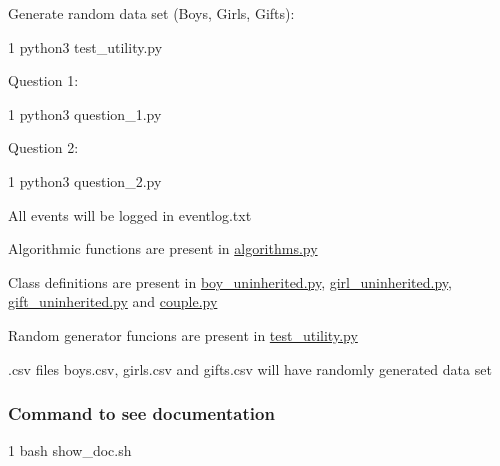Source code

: \begin{DoxyItemize}
\item Generate random data set (Boys, Girls, Gifts)\+: 
\begin{DoxyCode}
1 python3 test\_utility.py
\end{DoxyCode}

\item Question 1\+: 
\begin{DoxyCode}
1 python3 question\_1.py
\end{DoxyCode}

\item Question 2\+: 
\begin{DoxyCode}
1 python3 question\_2.py
\end{DoxyCode}

\item All events will be logged in {\ttfamily eventlog.\+txt}
\item Algorithmic functions are present in {\ttfamily \hyperlink{algorithms_8py}{algorithms.\+py}}
\item Class definitions are present in {\ttfamily \hyperlink{boy__uninherited_8py}{boy\+\_\+uninherited.\+py}}, {\ttfamily \hyperlink{girl__uninherited_8py}{girl\+\_\+uninherited.\+py}}, {\ttfamily \hyperlink{gift__uninherited_8py}{gift\+\_\+uninherited.\+py}} and {\ttfamily \hyperlink{couple_8py}{couple.\+py}}
\item Random generator funcions are present in {\ttfamily \hyperlink{test__utility_8py}{test\+\_\+utility.\+py}}
\item .csv files {\ttfamily boys.\+csv}, {\ttfamily girls.\+csv} and {\ttfamily gifts.\+csv} will have randomly generated data set
\end{DoxyItemize}

\subsubsection*{Command to see documentation}


\begin{DoxyCode}
1 bash show\_doc.sh
\end{DoxyCode}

Problem to solve:
Go through the entries and return each line where the word "will" occurs.

Solution to the problem:
\item All events will be logged in {\ttfamily eventlog.\+txt}
\item .csv files {\ttfamily boys.\+csv}, {\ttfamily girls.\+csv} and {\ttfamily gifts.\+csv} will have randomly generated data set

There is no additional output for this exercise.